Así lo aseguró tras la reunión mantenida por la Comisión Mixta Iglesia-Principado a la que asistieron, además de Asensio, la consejera de Cultura y Turismo, Encarna Rodríguez y el vicario general de la Diócesis de Oviedo, Juan Antonio Menéndez, además del presidente de la comisión diocesana del Patrimonio Cultural de la Iglesia, José Tuñón, y el co-secretario, Agustín Hevia.
Según explicó Rodríguez Asensio, «en unos días nos reuniremos otra vez para plasmar en un pequeño documento la desacralización», en el que figurarán tres condicionantes: el Principado se obliga a «mantener la dignidad del templo en los usos que se vayan a llevar a cabo», la capilla «podrá ser utilizada por la Iglesia en algunas actividades ocasionales, tanto litúrgicas como culturales-religiosas» y se llegará un acuerdo «respecto al uso posterior del mobiliario religioso existente en el recinto».
Altar portátil
Ante la teórica dificultad que puede suponer utilizar un recinto desacralizado para actividades religiosas, fuentes del Arzobispado aseguraron a EL COMERCIO que «no existe ningún problema», puesto que esta circunstancia «ya se da ahora en patios de colegio u zonas al aire libre, que no son lugares sagrados y, sin embargo, puntualmente se pueden celebrar misas e, incluso, bodas y funerales».
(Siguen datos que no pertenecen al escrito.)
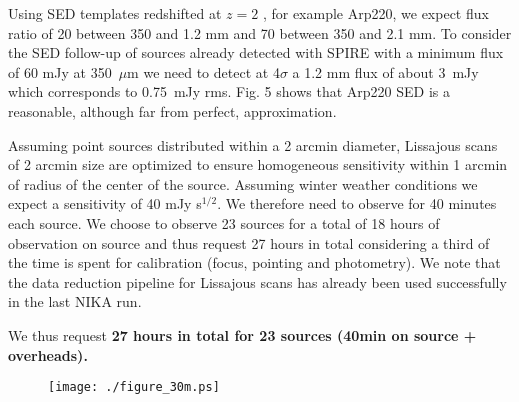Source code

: \documentclass[11pt,a4]{article}
\begin{document}
Using SED templates redshifted at $z=2$ , for example Arp220, we expect
flux ratio of 20 between 350 and 1.2 mm and 70 between 350 and 2.1
mm. To consider the SED follow-up of sources already detected with
SPIRE with a minimum flux of 60 mJy at 350~$\mu$m we need to detect
at 4$\sigma$ a 1.2 mm flux of about 3~mJy which corresponds to 0.75~mJy
rms.  Fig. 5 shows that Arp220 SED is a reasonable, although far from
perfect,  approximation.

\noindent Assuming point sources distributed within a 2 arcmin diameter,
Lissajous scans of 2 arcmin size are optimized to ensure homogeneous
sensitivity within 1 arcmin of radius of the center of the source.
Assuming winter weather conditions we expect a sensitivity of 40 mJy
s$^{1/2}$.  We therefore need to observe for 40 minutes each source.
We choose to observe 23 sources for a total of 18 hours of observation
on source and thus request 27 hours in total considering a third of
the time is spent for calibration (focus, pointing and photometry).
We note that the data reduction pipeline for Lissajous scans has
already been used successfully in the last NIKA run.

We thus request {\bf 27 hours in total for 23 sources (40min on source
  + overheads).}




\begin{figure}
\texttt{[image: ./figure\_30m.ps]}
\end{figure}
\end{document}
El requisito imprescindible para ello es, no obstante, «pedir permiso al Arzobispado», condicionante que deberán realizar, a partir de ahora, las personas interesadas en casarse en la capilla de la Laboral. El permiso tendrá que concederlo, asimismo, el responsable del complejo cultural, «puesto que el Principado es el dueño de todo el edificio», afirmaron las mismas fuentes.
Lo que no quedó tan claro es qué mobiliario se encontrarán los futuros novios, pues el único aspecto pendiente de negociación para la firma del acuerdo es qué hacer con los bienes muebles del recinto, es decir, con el altar y los útiles religiosos. Desde el Arzobispado se propone absorber esos elementos «que podrían ser trasladados a otro templo, donde hagan falta», aunque todo quedará pendiente del acuerdo definitivo porque, según insiste el órgano eclesiástico, «el propietario es el Principado».
En caso de que los elementos religiosos desaparezcan de la capilla, misas, bodas y funerales podrán realizarse en la Laboral, «ya que, en otros lugares no sacralizados se utilizan altares portátiles y elementos móviles, que colocan para el acto en concreto y, después, se retiran». Todo se concretará en el convenio definitivo, que se firmará este mes.